*** The data Section Begins ***

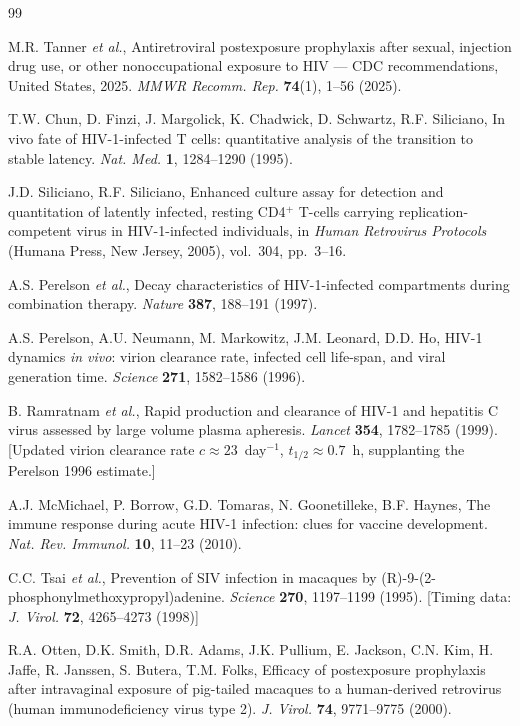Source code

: \documentclass[11pt]{article}
\theoremstyle{definition}
\theoremstyle{remark}
\begin{document}
\begin{thebibliography}{99}

M.R. Tanner \textit{et al.}, Antiretroviral postexposure prophylaxis after sexual, injection drug use, or other nonoccupational exposure to HIV --- CDC recommendations, United States, 2025. \textit{MMWR Recomm. Rep.} \textbf{74}(1), 1--56 (2025).

T.W. Chun, D. Finzi, J. Margolick, K. Chadwick, D. Schwartz, R.F. Siliciano, In vivo fate of HIV-1-infected T cells: quantitative analysis of the transition to stable latency. \textit{Nat. Med.} \textbf{1}, 1284--1290 (1995).

J.D. Siliciano, R.F. Siliciano, Enhanced culture assay for detection and quantitation of latently infected, resting CD4$^{+}$ T-cells carrying replication-competent virus in HIV-1-infected individuals, in \textit{Human Retrovirus Protocols} (Humana Press, New Jersey, 2005), vol.~304, pp.~3--16.

A.S. Perelson \textit{et al.}, Decay characteristics of HIV-1-infected compartments during combination therapy. \textit{Nature} \textbf{387}, 188--191 (1997).

A.S. Perelson, A.U. Neumann, M. Markowitz, J.M. Leonard, D.D. Ho, HIV-1 dynamics \textit{in vivo}: virion clearance rate, infected cell life-span, and viral generation time. \textit{Science} \textbf{271}, 1582--1586 (1996).

B. Ramratnam \textit{et al.}, Rapid production and clearance of HIV-1 and hepatitis C virus assessed by large volume plasma apheresis. \textit{Lancet} \textbf{354}, 1782--1785 (1999). [Updated virion clearance rate $c \approx 23$~day$^{-1}$, $t_{1/2} \approx 0.7$~h, supplanting the Perelson 1996 estimate.]

A.J. McMichael, P. Borrow, G.D. Tomaras, N. Goonetilleke, B.F. Haynes, The immune response during acute HIV-1 infection: clues for vaccine development. \textit{Nat. Rev. Immunol.} \textbf{10}, 11--23 (2010).

C.C. Tsai \textit{et al.}, Prevention of SIV infection in macaques by (R)-9-(2-phosphonylmethoxypropyl)adenine. \textit{Science} \textbf{270}, 1197--1199 (1995). [Timing data: \textit{J. Virol.} \textbf{72}, 4265--4273 (1998)]

R.A. Otten, D.K. Smith, D.R. Adams, J.K. Pullium, E. Jackson, C.N. Kim, H. Jaffe, R. Janssen, S. Butera, T.M. Folks, Efficacy of postexposure prophylaxis after intravaginal exposure of pig-tailed macaques to a human-derived retrovirus (human immunodeficiency virus type 2). \textit{J. Virol.} \textbf{74}, 9771--9775 (2000).


\end{thebibliography}
\end{document}

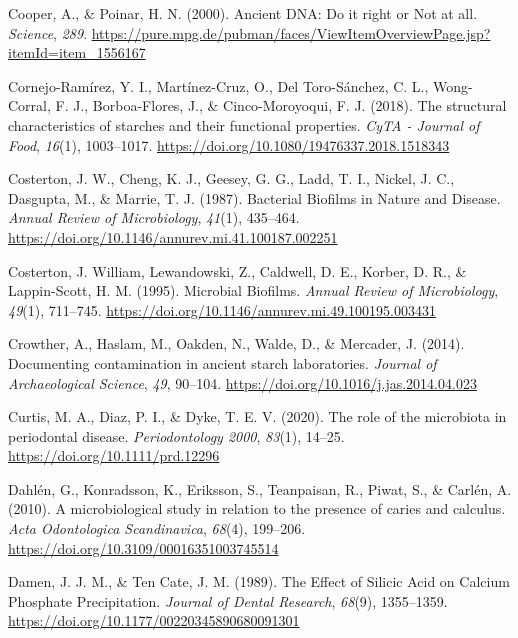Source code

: \documentclass[
  letterpaper,
]{book}
\newlength{\cslhangindent}
\newlength{\cslentryspacingunit} %
\newenvironment{CSLReferences}[2] %
 {%
  \setlength{\parindent}{0pt}
  \ifodd #1
  \let\oldpar\par
  \def\par{\hangindent=\cslhangindent\oldpar}
  \fi
  \setlength{\parskip}{#2\cslentryspacingunit}
 }%
 {}
\begin{document}
\begin{CSLReferences}{1}{0}
\leavevmode{}%
Cooper, A., \& Poinar, H. N. (2000). Ancient {DNA}: {Do} it right or
{Not} at all. \emph{Science}, \emph{289}.
\url{https://pure.mpg.de/pubman/faces/ViewItemOverviewPage.jsp?itemId=item_1556167}

\leavevmode{}%
Cornejo-Ramírez, Y. I., Martínez-Cruz, O., Del Toro-Sánchez, C. L.,
Wong-Corral, F. J., Borboa-Flores, J., \& Cinco-Moroyoqui, F. J. (2018).
The structural characteristics of starches and their functional
properties. \emph{CyTA - Journal of Food}, \emph{16}(1), 1003--1017.
\url{https://doi.org/10.1080/19476337.2018.1518343}

\leavevmode{}%
Costerton, J. W., Cheng, K. J., Geesey, G. G., Ladd, T. I., Nickel, J.
C., Dasgupta, M., \& Marrie, T. J. (1987). Bacterial {Biofilms} in
{Nature} and {Disease}. \emph{Annual Review of Microbiology},
\emph{41}(1), 435--464.
\url{https://doi.org/10.1146/annurev.mi.41.100187.002251}

\leavevmode{}%
Costerton, J. William, Lewandowski, Z., Caldwell, D. E., Korber, D. R.,
\& Lappin-Scott, H. M. (1995). Microbial {Biofilms}. \emph{Annual Review
of Microbiology}, \emph{49}(1), 711--745.
\url{https://doi.org/10.1146/annurev.mi.49.100195.003431}

\leavevmode{}%
Crowther, A., Haslam, M., Oakden, N., Walde, D., \& Mercader, J. (2014).
Documenting contamination in ancient starch laboratories. \emph{Journal
of Archaeological Science}, \emph{49}, 90--104.
\url{https://doi.org/10.1016/j.jas.2014.04.023}

\leavevmode{}%
Curtis, M. A., Diaz, P. I., \& Dyke, T. E. V. (2020). The role of the
microbiota in periodontal disease. \emph{Periodontology 2000},
\emph{83}(1), 14--25. \url{https://doi.org/10.1111/prd.12296}

\leavevmode{}%
Dahlén, G., Konradsson, K., Eriksson, S., Teanpaisan, R., Piwat, S., \&
Carlén, A. (2010). A microbiological study in relation to the presence
of caries and calculus. \emph{Acta Odontologica Scandinavica},
\emph{68}(4), 199--206. \url{https://doi.org/10.3109/00016351003745514}

\leavevmode{}%
Damen, J. J. M., \& Ten Cate, J. M. (1989). The {Effect} of {Silicic
Acid} on {Calcium Phosphate Precipitation}. \emph{Journal of Dental
Research}, \emph{68}(9), 1355--1359.
\url{https://doi.org/10.1177/00220345890680091301}


\end{CSLReferences}
\end{document}
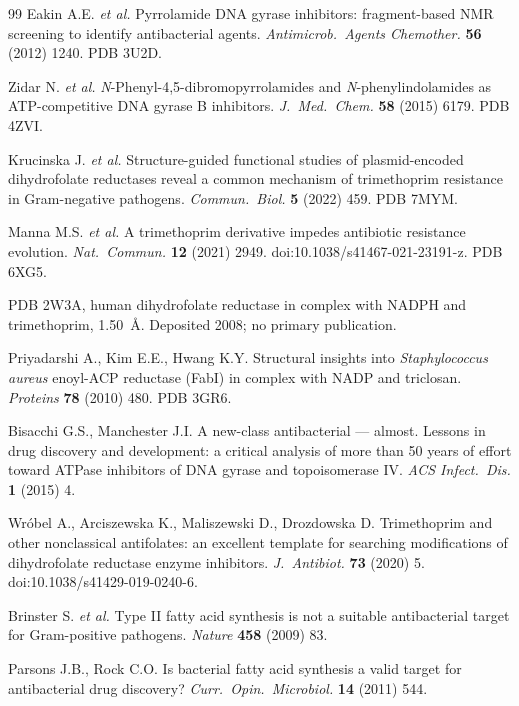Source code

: \documentclass[11pt,a4paper]{article}
\begin{document}
\begin{thebibliography}{99}
\small
{} Eakin A.E. \textit{et al.} Pyrrolamide DNA gyrase
inhibitors: fragment-based NMR screening to identify antibacterial agents.
\textit{Antimicrob.\ Agents Chemother.} \textbf{56} (2012) 1240. PDB 3U2D.

 Zidar N. \textit{et al.}
\textit{N}-Phenyl-4,5-dibromopyrrolamides and \textit{N}-phenylindolamides as
ATP-competitive DNA gyrase B inhibitors. \textit{J.\ Med.\ Chem.}
\textbf{58} (2015) 6179. PDB 4ZVI.

 Krucinska J. \textit{et al.} Structure-guided
functional studies of plasmid-encoded dihydrofolate reductases reveal a common
mechanism of trimethoprim resistance in Gram-negative pathogens.
\textit{Commun.\ Biol.} \textbf{5} (2022) 459. PDB 7MYM.

 Manna M.S. \textit{et al.} A trimethoprim derivative
impedes antibiotic resistance evolution. \textit{Nat.\ Commun.} \textbf{12}
(2021) 2949. doi:10.1038/s41467-021-23191-z. PDB 6XG5.

 PDB 2W3A, human dihydrofolate reductase in complex with
NADPH and trimethoprim, 1.50~\AA. Deposited 2008; no primary publication.

 Priyadarshi A., Kim E.E., Hwang K.Y. Structural
insights into \textit{Staphylococcus aureus} enoyl-ACP reductase (FabI) in
complex with NADP and triclosan. \textit{Proteins} \textbf{78} (2010) 480.
PDB 3GR6.

 Bisacchi G.S., Manchester J.I. A new-class
antibacterial --- almost. Lessons in drug discovery and development: a
critical analysis of more than 50 years of effort toward ATPase inhibitors of
DNA gyrase and topoisomerase IV. \textit{ACS Infect.\ Dis.} \textbf{1} (2015)
4.

 Wróbel A., Arciszewska K., Maliszewski D., Drozdowska D.
Trimethoprim and other nonclassical antifolates: an excellent template for
searching modifications of dihydrofolate reductase enzyme inhibitors.
\textit{J.\ Antibiot.} \textbf{73} (2020) 5. doi:10.1038/s41429-019-0240-6.

 Brinster S. \textit{et al.} Type II fatty acid
synthesis is not a suitable antibacterial target for Gram-positive pathogens.
\textit{Nature} \textbf{458} (2009) 83.

 Parsons J.B., Rock C.O. Is bacterial fatty acid
synthesis a valid target for antibacterial drug discovery?
\textit{Curr.\ Opin.\ Microbiol.} \textbf{14} (2011) 544.


\end{thebibliography}
\end{document}
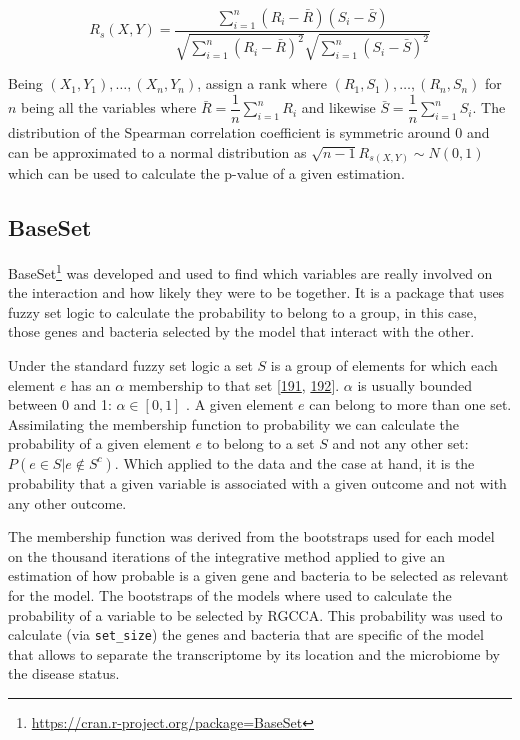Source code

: \documentclass[
  a4paper,
]{book}
\DeclareRobustCommand{\href}[2]{#2\footnote{\url{#1}}}
\begin{document}
\[
R_s(X,Y) = \dfrac{\sum_{i=1}^n (R_i - \bar{R}) (S_i - \bar{S} )}{\sqrt{\sum_{i=1}^n (R_i - \bar{R})^2}\sqrt{\sum_{i=1}^n (S_i - \bar{S})^2}}
\]

Being \((X_1 , Y_1 ),\dots, (X_n , Y_n)\), assign a rank where \((R_1 , S_1 ), \dots , (R_n , S_n )\) for \(n\) being all the variables where \(\bar{R}=\dfrac{1}{n}\sum_{i=1}^n R_i\) and likewise \(\bar{S}=\dfrac{1}{n}\sum_{i=1}^n S_i\).
The distribution of the Spearman correlation coefficient is symmetric around 0 and can be approximated to a normal distribution as \(\sqrt{n-1}R_{s(X,Y)} \sim N(0,1)\) which can be used to calculate the p-value of a given estimation.

\hypertarget{baseset}{%
\subsection{BaseSet}\label{baseset}}

\href{https://cran.r-project.org/package=BaseSet}{BaseSet} was developed and used to find which variables are really involved on the interaction and how likely they were to be together.
It is a package that uses fuzzy set logic to calculate the probability to belong to a group, in this case, those genes and bacteria selected by the model that interact with the other.

Under the standard fuzzy set logic a set \(S\) is a group of elements for which each element \(e\) has an \(\alpha\) membership to that set {[}\protect\hyperlink{ref-filzmoser2004}{191}, \protect\hyperlink{ref-dubois1993}{192}{]}.
\(\alpha\) is usually bounded between 0 and 1: \(\alpha \in [0, 1]\) .
A given element \(e\) can belong to more than one set.
Assimilating the membership function to probability we can calculate the probability of a given element \(e\) to belong to a set \(S\) and not any other set: \(P(e \in S|e \not \in S^c)\).
Which applied to the data and the case at hand, it is the probability that a given variable is associated with a given outcome and not with any other outcome.

The membership function was derived from the bootstraps used for each model on the thousand iterations of the integrative method applied to give an estimation of how probable is a given gene and bacteria to be selected as relevant for the model.
The bootstraps of the models where used to calculate the probability of a variable to be selected by RGCCA.
This probability was used to calculate (via \texttt{set\_size}) the genes and bacteria that are specific of the model that allows to separate the transcriptome by its location and the microbiome by the disease status.
\end{document}
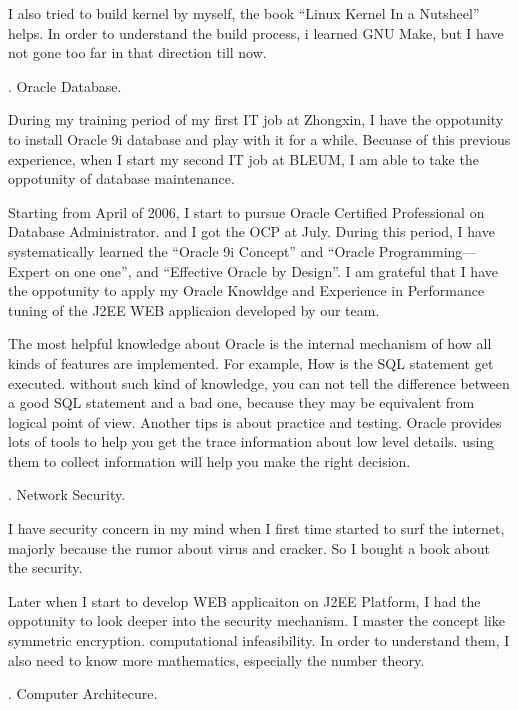 I also tried to build kernel by myself, the book ``Linux Kernel In a Nutsheel''
helps. In order to understand the build process, i learned GNU Make, but I have
 not gone too far in that direction till now.



{}. Oracle Database.

During my training period of my first IT job at Zhongxin, I have the oppotunity 
to install 
Oracle 9i database and play with it for a while. Becuase of this previous 
experience, when I start my second IT job
at BLEUM, I am able to take the oppotunity of database maintenance.

Starting from April of 2006, I start to pursue Oracle Certified Professional on 
Database Administrator. and I got the OCP at July. During this period, I have 
systematically learned the ``Oracle 9i Concept'' and ``Oracle Programming---%
Expert on one one'', and ``Effective Oracle by Design''. I am grateful that I 
have the oppotunity to apply my Oracle Knowldge and Experience in Performance
tuning of the J2EE WEB applicaion developed by our team.

The most helpful knowledge about Oracle is the internal mechanism of how all 
kinds of features are implemented. For example, How is the SQL statement get
executed. without such kind of knowledge, you can not tell the difference
 between a good SQL statement and a bad one, because they may be equivalent 
 from logical point of view.
 Another tips is about practice and testing. Oracle provides lots of tools to 
 help you get the trace information about low level details. using them to 
 collect information will help you make the right decision.
 
  

{}. Network Security.

I have security concern in my mind when I first time started to surf the 
internet, majorly because the rumor about virus and cracker. So I bought a book
about the security.

Later when I start to develop WEB applicaiton on J2EE Platform, I had the 
oppotunity to look deeper into the security mechanism. I master the concept like
symmetric encryption. computational infeasibility. In order to understand them,
I also need to know more mathematics, especially the number theory.

{}. Computer Architecure.%

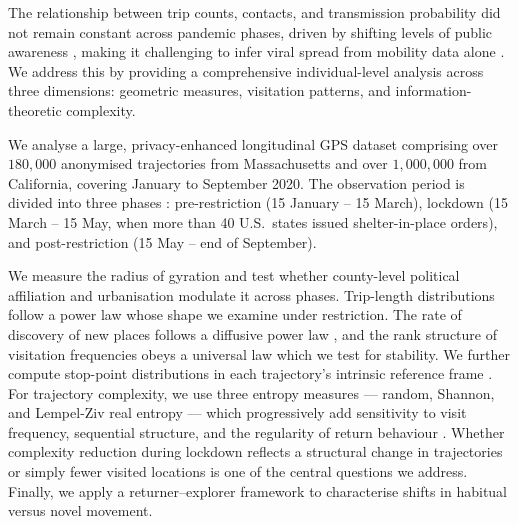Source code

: \documentclass[main.tex]{subfiles}
\begin{document}
The relationship between trip counts, contacts, and transmission probability did not
remain constant across pandemic phases, driven by shifting levels of public awareness
\cite{nouvellet, rg_forecast_deaths}, making it challenging to infer viral spread
from mobility data alone \cite{Alessandretti}. We address this by providing a
comprehensive individual-level analysis across three dimensions: geometric measures,
visitation patterns, and information-theoretic complexity.

We analyse a large, privacy-enhanced longitudinal GPS dataset comprising over
$180{,}000$ anonymised trajectories from Massachusetts and over $1{,}000{,}000$ from
California, covering January to September 2020. The observation period is divided
into three phases \cite{lockdown}: pre-restriction (15 January -- 15 March),
lockdown (15 March -- 15 May, when more than 40 U.S.\ states issued shelter-in-place
orders), and post-restriction (15 May -- end of September).

We measure the radius of gyration \cite{radius_gyration} and test whether county-level
political affiliation and urbanisation modulate it across phases. Trip-length
distributions follow a power law \cite{radius_gyration, brockel} whose shape we
examine under restriction. The rate of discovery of new places follows a diffusive
power law \cite{scaling_visitation}, and the rank structure of visitation frequencies
obeys a universal law \cite{scaling_visitation, Schlapfer2021} which we test for
stability. We further compute stop-point distributions in each trajectory's intrinsic
reference frame \cite{radius_gyration}. For trajectory complexity, we use three
entropy measures --- random, Shannon, and Lempel-Ziv real entropy
\cite{entropic_measures, Lu2013} --- which progressively add sensitivity to visit
frequency, sequential structure, and the regularity of return behaviour
\cite{Teixeira2021, Cuttone2016}. Whether complexity reduction during lockdown
reflects a structural change in trajectories or simply fewer visited locations is one
of the central questions we address. Finally, we apply a returner--explorer framework
\cite{pappalardo_returners} to characterise shifts in habitual versus novel movement.
\end{document}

*** The data Section Ends ***

Which lines in the listing hold the word "trajectory"? Copy them out.

stability. We further compute stop-point distributions in each trajectory's intrinsic
reference frame \cite{radius_gyration}. For trajectory complexity, we use three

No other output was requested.